On August 30--four days after I woke with a crushing pain in my chest--I completed a draft of a new novel. The manuscript sits on my desk next to my computer monitor. It's a few thousand words shy of meeting the optimum length for its target market, but is otherwise complete. All I need to do is add a few new or expand a few existing scenes to get it to the appropriate length. Then it'll need one last editing/proofreading pass before it'll be ready so submit. It'll be one of the first things I do once I regain a decent attention span.
I haven't written many novels. This is my fifth. All four previous novels were published by small presses--two received great reviews, two others were also released as audio books--but none sold particularly well. The novel sitting in front of me has the potential to sell to a larger publisher, and I have reasonably high hopes for it.

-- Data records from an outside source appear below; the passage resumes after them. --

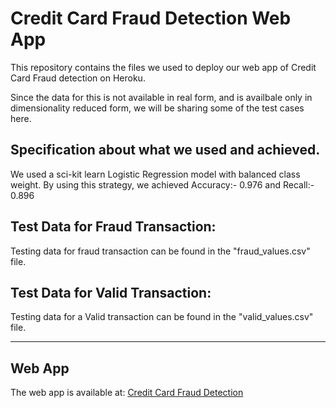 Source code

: # Credit Card Fraud Detection Web App
This repository contains the files we used to deploy our web app of Credit Card Fraud detection on Heroku.

Since the data for this is not available in real form, and is availbale only in dimensionality reduced form, we will be sharing some of the test cases here.

## Specification about what we used and achieved.

We used a sci-kit learn Logistic Regression model with balanced class weight. By using this strategy, we achieved 
Accuracy:- 0.976 and Recall:- 0.896

## Test Data for Fraud Transaction:

Testing data for fraud transaction can be found in the "fraud_values.csv" file. 

## Test Data for Valid Transaction:

Testing data for a Valid transaction can be found in the "valid_values.csv" file.

****************************

## Web App

The web app is available at: [Credit Card Fraud Detection](https://www.google.com/url?q=https://credit-card-fraud-detect-ion.herokuapp.com/&sa=D&source=hangouts&ust=1599890506172000&usg=AFQjCNFMw5kRvTCqhn-xm35d7hSq0sooYQ)

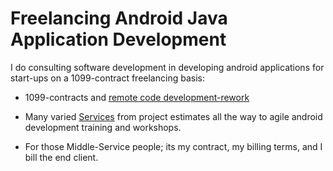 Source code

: Freelancing Android Java Application Development
================================================

I do consulting software development in developing android applications for start-ups on a 1099-contract
freelancing basis:

* 1099-contracts and [remote code development-rework](../readme_details/rework)

* Many varied [Services](../readme_details/services) from project estimates all the way to agile android
  development training and workshops.

* For those Middle-Service people; its my contract, my billing terms, and I bill the end client.



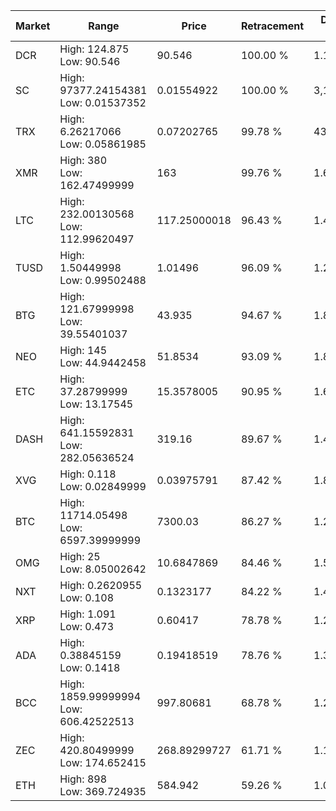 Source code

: | Market | Range | Price| Retracement | Doubles to 50% |
| --- | --- | --- | --- | --- |
| DCR | High: 124.875<br />Low: 90.546 | 90.546 | 100.00 % | 1.19 |
| SC | High: 97377.24154381<br />Low: 0.01537352 | 0.01554922 | 100.00 % | 3,131,258.57 |
| TRX | High: 6.26217066<br />Low: 0.05861985 | 0.07202765 | 99.78 % | 43.88 |
| XMR | High: 380<br />Low: 162.47499999 | 163 | 99.76 % | 1.66 |
| LTC | High: 232.00130568<br />Low: 112.99620497 | 117.25000018 | 96.43 % | 1.47 |
| TUSD | High: 1.50449998<br />Low: 0.99502488 | 1.01496 | 96.09 % | 1.23 |
| BTG | High: 121.67999998<br />Low: 39.55401037 | 43.935 | 94.67 % | 1.83 |
| NEO | High: 145<br />Low: 44.9442458 | 51.8534 | 93.09 % | 1.83 |
| ETC | High: 37.28799999<br />Low: 13.17545 | 15.3578005 | 90.95 % | 1.64 |
| DASH | High: 641.15592831<br />Low: 282.05636524 | 319.16 | 89.67 % | 1.45 |
| XVG | High: 0.118<br />Low: 0.02849999 | 0.03975791 | 87.42 % | 1.84 |
| BTC | High: 11714.05498<br />Low: 6597.39999999 | 7300.03 | 86.27 % | 1.25 |
| OMG | High: 25<br />Low: 8.05002642 | 10.6847869 | 84.46 % | 1.55 |
| NXT | High: 0.2620955<br />Low: 0.108 | 0.1323177 | 84.22 % | 1.40 |
| XRP | High: 1.091<br />Low: 0.473 | 0.60417 | 78.78 % | 1.29 |
| ADA | High: 0.38845159<br />Low: 0.1418 | 0.19418519 | 78.76 % | 1.37 |
| BCC | High: 1859.99999994<br />Low: 606.42522513 | 997.80681 | 68.78 % | 1.24 |
| ZEC | High: 420.80499999<br />Low: 174.652415 | 268.89299727 | 61.71 % | 1.11 |
| ETH | High: 898<br />Low: 369.724935 | 584.942 | 59.26 % | 1.08 |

During the last few weeks spent finishing the draft of this novel, I also started outlining another novel, one intended for the same publisher. Although the outline is quite rough at this point, I think I'll be able to complete it in a reasonable amount of time once I can return to the keyboard.
Does this mean I'm abandoning short stories? Not hardly. Short stories are my bread-and-butter and are likely to remain so for quite some time.
2 comments:
Very cool deal. Maybe you could blog about the genesis of the novel at soem point and how you set about writing it.
Kevin
(who remains sort of stuck on his)
Michael, Glad to hear about the new novel. Who cares if the others didn't sell well? When this one hits it big the others will be reprinted. By the way, anybody seeing this who hasn't read Michael's "All White Girls" should grab it post-haste. Excellent story.